Dalam rapat tersebut, Fadli Zon juga memaparkan enam alasan utama yang mendasari perlunya penulisan ulang sejarah Indonesia, yaitu:
- Menghapus bias kolonial dan menegaskan perspektif Indonesia-sentris.
- Menjawab tantangan terbaru dalam memahami sejarah bangsa.
- Membentuk identitas nasional yang kuat.
- Menegaskan otonomi sejarah.
- Memastikan relevansi sejarah bagi generasi muda.

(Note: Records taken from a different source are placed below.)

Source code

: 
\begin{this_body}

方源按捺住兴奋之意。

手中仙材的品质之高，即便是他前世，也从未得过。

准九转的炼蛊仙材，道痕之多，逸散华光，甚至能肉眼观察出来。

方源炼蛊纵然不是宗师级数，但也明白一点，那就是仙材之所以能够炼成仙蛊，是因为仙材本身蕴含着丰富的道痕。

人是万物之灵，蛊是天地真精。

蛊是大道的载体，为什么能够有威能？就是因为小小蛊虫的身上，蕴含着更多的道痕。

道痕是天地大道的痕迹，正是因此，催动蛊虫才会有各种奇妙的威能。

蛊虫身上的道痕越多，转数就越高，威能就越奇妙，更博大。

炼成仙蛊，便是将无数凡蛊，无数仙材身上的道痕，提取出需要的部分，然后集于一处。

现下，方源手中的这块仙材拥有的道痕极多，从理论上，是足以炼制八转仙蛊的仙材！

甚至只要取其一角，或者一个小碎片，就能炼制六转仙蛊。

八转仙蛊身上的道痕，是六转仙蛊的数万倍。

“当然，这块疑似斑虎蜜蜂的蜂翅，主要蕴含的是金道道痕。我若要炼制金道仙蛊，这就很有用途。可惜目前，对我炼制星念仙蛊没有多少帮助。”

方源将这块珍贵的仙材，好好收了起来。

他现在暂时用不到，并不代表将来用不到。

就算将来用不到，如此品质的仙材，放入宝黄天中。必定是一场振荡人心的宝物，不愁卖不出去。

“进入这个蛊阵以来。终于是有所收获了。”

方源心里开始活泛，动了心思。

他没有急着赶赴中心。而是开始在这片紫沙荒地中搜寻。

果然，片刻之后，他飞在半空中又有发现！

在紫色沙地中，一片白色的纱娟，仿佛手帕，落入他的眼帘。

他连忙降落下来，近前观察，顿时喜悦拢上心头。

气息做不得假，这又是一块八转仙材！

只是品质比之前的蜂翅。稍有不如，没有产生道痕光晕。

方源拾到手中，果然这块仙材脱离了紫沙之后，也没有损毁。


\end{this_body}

- Reinventing identitas Indonesia.
Lebih lanjut, Fadli Zon mengungkapkan bahwa buku penulisan sejarah ini akan terdiri dari 11 jilid, meliputi periode waktu dan tema-tema penting dalam perjalanan sejarah bangsa. Judul-judul jilid tersebut adalah sebagai berikut:
- Sejarah Awal Nusantara
- Nusantara dalam Jaringan Global: India dan Cina
- Nusantara dalam Jaringan Global: Timur Tengah
- Interaksi dengan Barat: Kompetisi dan Aliansi
- Respons Terhadap Penjajahan
- Pergerakan Kebangsaan
- Perang Kemerdekaan Indonesia
- Masa Bergejolak dan Ancaman Integrasi
- Orde Baru (1967-1998)
- Era Reformasi (1999-2024)
- Indeks
Penyusunan ulang sejarah ini diharapkan dapat memberikan pemahaman yang lebih komprehensif dan objektif mengenai masa lalu Indonesia, serta memperkuat identitas nasional di tengah tantangan globalisasi.